Para peneliti menemukan bahwa para penyintas terutama bermasalah dengan kelelahan atau kelemahan otot, kesulitan tidur, dan kecemasan atau depresi, tetapi rambut rontok juga merupakan salah satu hasil utama.
Secara keseluruhan, 63 persen pernah mengalami kelelahan atau kelemahan otot, 26 persen mengalami kesulitan tidur dan 23 persen mengalami kecemasan atau depresi, serta 22 persen dengan rambut rontok.
Temuan ini mengikuti penyelidikan gejala Covid jarak jauh, yang diterbitkan musim panas lalu oleh Dr Natalie Lambert dari Indiana University School of Medicine.
Dr Lambert mengumpulkan 1.567 tanggapan dalam survei online dari orang-orang dengan gejala Covid yang panjang.

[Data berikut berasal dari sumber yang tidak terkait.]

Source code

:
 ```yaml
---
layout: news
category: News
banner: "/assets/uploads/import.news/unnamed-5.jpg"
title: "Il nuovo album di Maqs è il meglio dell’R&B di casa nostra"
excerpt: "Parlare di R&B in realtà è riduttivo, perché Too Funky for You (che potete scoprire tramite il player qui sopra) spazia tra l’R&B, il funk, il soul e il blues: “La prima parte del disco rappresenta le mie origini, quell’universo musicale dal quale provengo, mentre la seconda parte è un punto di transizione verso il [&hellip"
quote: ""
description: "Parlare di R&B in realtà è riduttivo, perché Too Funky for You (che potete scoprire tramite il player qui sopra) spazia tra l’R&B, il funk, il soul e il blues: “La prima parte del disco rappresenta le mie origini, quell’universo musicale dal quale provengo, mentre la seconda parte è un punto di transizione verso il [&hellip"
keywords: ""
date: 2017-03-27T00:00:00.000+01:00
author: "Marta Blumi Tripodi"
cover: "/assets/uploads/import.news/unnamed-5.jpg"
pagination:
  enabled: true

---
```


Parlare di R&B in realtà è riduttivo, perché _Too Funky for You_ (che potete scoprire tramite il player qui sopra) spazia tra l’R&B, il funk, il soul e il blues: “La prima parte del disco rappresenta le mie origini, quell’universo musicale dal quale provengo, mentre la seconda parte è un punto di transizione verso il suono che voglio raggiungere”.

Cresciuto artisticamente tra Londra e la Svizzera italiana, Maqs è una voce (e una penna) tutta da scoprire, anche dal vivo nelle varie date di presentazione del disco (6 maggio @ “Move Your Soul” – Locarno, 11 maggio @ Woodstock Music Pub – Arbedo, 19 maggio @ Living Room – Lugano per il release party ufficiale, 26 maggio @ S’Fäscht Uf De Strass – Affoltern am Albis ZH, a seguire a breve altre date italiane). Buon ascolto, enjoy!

Dia menemukan 423 dari total ini pernah mengalami kerontokan rambut sebagai gejala ke-21 yang paling sering dikutip dalam daftar 50 (yang diakhiri dengan kelelahan).

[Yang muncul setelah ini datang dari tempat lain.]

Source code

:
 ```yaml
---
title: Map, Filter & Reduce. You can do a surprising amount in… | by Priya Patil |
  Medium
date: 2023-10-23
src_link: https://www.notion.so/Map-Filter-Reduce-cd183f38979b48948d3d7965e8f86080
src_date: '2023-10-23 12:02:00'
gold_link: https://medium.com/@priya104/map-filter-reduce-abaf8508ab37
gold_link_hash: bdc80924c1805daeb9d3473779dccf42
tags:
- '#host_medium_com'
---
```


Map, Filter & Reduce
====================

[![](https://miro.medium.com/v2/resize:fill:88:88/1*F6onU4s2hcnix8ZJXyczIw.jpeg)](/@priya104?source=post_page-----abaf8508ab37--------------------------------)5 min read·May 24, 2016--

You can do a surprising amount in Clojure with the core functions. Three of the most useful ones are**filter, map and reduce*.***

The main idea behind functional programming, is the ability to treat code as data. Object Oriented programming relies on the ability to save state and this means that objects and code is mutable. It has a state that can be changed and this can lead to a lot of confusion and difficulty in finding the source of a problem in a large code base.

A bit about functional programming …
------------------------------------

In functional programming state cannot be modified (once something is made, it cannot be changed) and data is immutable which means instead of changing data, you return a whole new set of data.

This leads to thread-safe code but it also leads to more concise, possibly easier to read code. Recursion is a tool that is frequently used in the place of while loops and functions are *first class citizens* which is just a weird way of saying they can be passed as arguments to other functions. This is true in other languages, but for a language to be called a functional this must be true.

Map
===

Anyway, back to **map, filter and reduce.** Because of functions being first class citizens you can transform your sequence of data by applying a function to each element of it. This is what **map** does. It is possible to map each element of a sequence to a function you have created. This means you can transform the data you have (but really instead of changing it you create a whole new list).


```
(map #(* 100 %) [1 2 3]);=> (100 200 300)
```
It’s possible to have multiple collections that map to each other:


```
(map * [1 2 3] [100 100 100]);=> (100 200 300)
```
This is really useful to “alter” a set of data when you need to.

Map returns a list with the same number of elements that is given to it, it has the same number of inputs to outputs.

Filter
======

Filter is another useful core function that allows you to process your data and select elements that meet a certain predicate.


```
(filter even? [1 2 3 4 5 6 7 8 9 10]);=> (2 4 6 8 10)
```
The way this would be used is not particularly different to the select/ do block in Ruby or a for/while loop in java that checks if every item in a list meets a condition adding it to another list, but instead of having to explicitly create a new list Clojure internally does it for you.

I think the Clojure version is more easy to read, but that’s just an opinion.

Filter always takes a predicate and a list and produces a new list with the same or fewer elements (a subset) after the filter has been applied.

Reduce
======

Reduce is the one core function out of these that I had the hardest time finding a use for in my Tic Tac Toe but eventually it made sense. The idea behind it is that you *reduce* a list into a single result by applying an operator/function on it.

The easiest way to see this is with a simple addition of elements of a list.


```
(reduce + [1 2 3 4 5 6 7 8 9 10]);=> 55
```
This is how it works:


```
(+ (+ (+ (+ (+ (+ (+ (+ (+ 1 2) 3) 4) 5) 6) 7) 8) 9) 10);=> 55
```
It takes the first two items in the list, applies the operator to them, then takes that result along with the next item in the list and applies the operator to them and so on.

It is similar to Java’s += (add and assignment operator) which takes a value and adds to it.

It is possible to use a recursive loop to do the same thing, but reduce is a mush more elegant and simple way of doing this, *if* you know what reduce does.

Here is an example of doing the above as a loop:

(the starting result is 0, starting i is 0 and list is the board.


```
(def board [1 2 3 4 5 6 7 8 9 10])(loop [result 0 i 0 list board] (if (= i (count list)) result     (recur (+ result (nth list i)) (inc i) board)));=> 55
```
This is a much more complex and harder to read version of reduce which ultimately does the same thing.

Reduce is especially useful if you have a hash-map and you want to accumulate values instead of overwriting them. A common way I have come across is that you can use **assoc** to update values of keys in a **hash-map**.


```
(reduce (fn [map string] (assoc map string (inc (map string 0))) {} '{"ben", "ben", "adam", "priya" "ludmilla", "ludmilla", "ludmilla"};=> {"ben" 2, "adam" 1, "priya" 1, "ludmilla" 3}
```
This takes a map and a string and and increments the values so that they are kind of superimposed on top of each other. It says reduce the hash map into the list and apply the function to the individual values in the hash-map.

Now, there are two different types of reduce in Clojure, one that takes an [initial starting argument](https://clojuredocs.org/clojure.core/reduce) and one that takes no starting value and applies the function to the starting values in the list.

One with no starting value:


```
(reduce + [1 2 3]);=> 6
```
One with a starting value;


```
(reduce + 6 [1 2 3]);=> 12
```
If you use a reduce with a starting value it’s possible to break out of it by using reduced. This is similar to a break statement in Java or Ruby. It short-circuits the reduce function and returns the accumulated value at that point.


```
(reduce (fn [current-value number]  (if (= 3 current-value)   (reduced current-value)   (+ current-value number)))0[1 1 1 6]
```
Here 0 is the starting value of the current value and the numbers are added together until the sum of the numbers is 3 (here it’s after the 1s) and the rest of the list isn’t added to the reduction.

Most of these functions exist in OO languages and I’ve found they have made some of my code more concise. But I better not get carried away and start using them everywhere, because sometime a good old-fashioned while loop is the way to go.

Gejala Covid-19 jarak jauh jauh lebih banyak daripada 11 yang saat ini terdaftar di situs web Pusat Pengendalian dan Pencegahan Penyakit.

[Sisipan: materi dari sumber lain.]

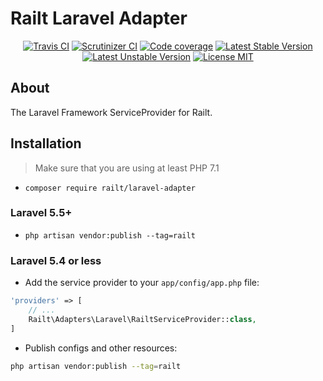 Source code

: # Railt Laravel Adapter

<p align="center">
    <a href="https://travis-ci.org/railt/laravel-adapter"><img src="https://travis-ci.org/railt/laravel-adapter.svg?branch=master&" alt="Travis CI" /></a>
    <a href="https://scrutinizer-ci.com/g/railt/laravel-adapter/?branch=master"><img src="https://scrutinizer-ci.com/g/railt/laravel-adapter/badges/quality-score.png?b=master&" alt="Scrutinizer CI" /></a>
    <a href="https://scrutinizer-ci.com/g/railt/laravel-adapter/?branch=master"><img src="https://scrutinizer-ci.com/g/railt/laravel-adapter/badges/coverage.png?b=master&" alt="Code coverage" /></a>
    <a href="https://packagist.org/packages/railt/laravel-adapter"><img src="https://poser.pugx.org/railt/laravel-adapter/version?" alt="Latest Stable Version"></a>
    <a href="https://packagist.org/packages/railt/laravel-adapter"><img src="https://poser.pugx.org/railt/laravel-adapter/v/unstable?" alt="Latest Unstable Version"></a>
    <a href="https://raw.githubusercontent.com/railt/laravel-adapter/master/LICENSE"><img src="https://poser.pugx.org/railt/laravel-adapter/license?" alt="License MIT"></a>
</p>

## About

The Laravel Framework ServiceProvider for Railt.

## Installation

> Make sure that you are using at least PHP 7.1

- `composer require railt/laravel-adapter`

### Laravel 5.5+

- `php artisan vendor:publish --tag=railt`

### Laravel 5.4 or less

- Add the service provider to your `app/config/app.php` file:
```php
'providers' => [
    // ...
    Railt\Adapters\Laravel\RailtServiceProvider::class,
]
```

- Publish configs and other resources: 

```bash
php artisan vendor:publish --tag=railt
```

“Sementara dampak Covid-19 pada paru-paru dan sistem vaskular telah mendapat perhatian media dan medis, hasil survei ini menunjukkan bahwa gejala otak, seluruh tubuh, mata, dan kulit juga sering menjadi masalah kesehatan bagi orang yang sedang dalam masa pemulihan.” Kata Dr Lambert.
Menurut American Academy of Dermatology (AAD), kerontokan rambut yang disebabkan oleh Covid disebabkan oleh telogen effluvium (TE), atau kondisi kerontokan yang disebabkan oleh gangguan pada siklus pertumbuhan rambut.
TE menghasilkan persentase folikel anagen yang tinggi (folikel yang secara aktif menumbuhkan rambut), memasuki fase istirahat sebelum waktunya di seluruh kulit kepala.
TE berlangsung antara enam hingga sembilan bulan sebelum rambut kembali ke ketebalan dan penampilan normal, katanya.
“Itu terjadi ketika lebih banyak rambut dari biasanya memasuki fase pelepasan (telogen) dari siklus pertumbuhan rambut pada saat bersamaan,” kata AAD.
Demam atau penyakit dapat memaksa lebih banyak rambut ke fase rontok. Kebanyakan orang melihat rambut rontok dua sampai tiga bulan setelah demam atau sakit.
Spesialis di Belgravia Center di London juga telah melaporkan peningkatan kasus telogen effluvium sejak dimulainya pandemi.
Hampir dua pertiga (64 persen) pasien pria dan lebih dari sepertiga wanita (38 persen) yang didiagnosis dengan TE di Belgravia Center melaporkan mengalami gejala terkait Covid-19, mereka temukan tahun lalu.
“Kerontokan rambut terkait TE sangat umum terjadi sekitar tiga bulan setelah periode trauma parah, penyakit atau stres, yang sesuai dengan temuan kami, ” kata Rali Bozhinova, ahli trikologi pengawas di Belgravia Center.
“Lonjakan diagnosis menunjukkan tingkat stres yang ditimbulkan virus pada tubuh, tidak hanya menyebabkan TE sementara, tetapi juga berpotensi memperburuk kondisi rambut rontok lainnya yang dapat memiliki efek jangka panjang jika tidak ditangani.”
Pakar lain menyarankan Covid-19 dapat dikaitkan dengan alopecia areata, yang menyebabkan bercak botak seukuran koin di kulit kepala.
Alopecia areata dapat menyebabkan rambut rontok total, yang disebut alopecia universalis, dan dapat mencegah rambut tumbuh kembali.
Dalam kasus ini, Covid-19 dapat memicu respons auto-imun, di mana tubuh menyerang folikel rambutnya sendiri, mematikannya, menurut ahli trikologi Iain Sallis, yang tidak terlibat dalam penelitian di China.
“Covid, seperti banyak penyakit demam lainnya, memiliki kemampuan untuk mengacaukan sistem kekebalan otomatis kita,” kata Sallis kepada MailOnline.
“Semua jenis syok baik itu, fisik, emosional atau psikologis dapat menyebabkan alopecia, jadi itu pasti bisa digolongkan sebagai pemicu yang mungkin.”
Saat ini ada upaya bersama oleh ahli kulit yang disebut SECURE-DERM untuk melihat efek Covid pada rambut rontok dalam skala global.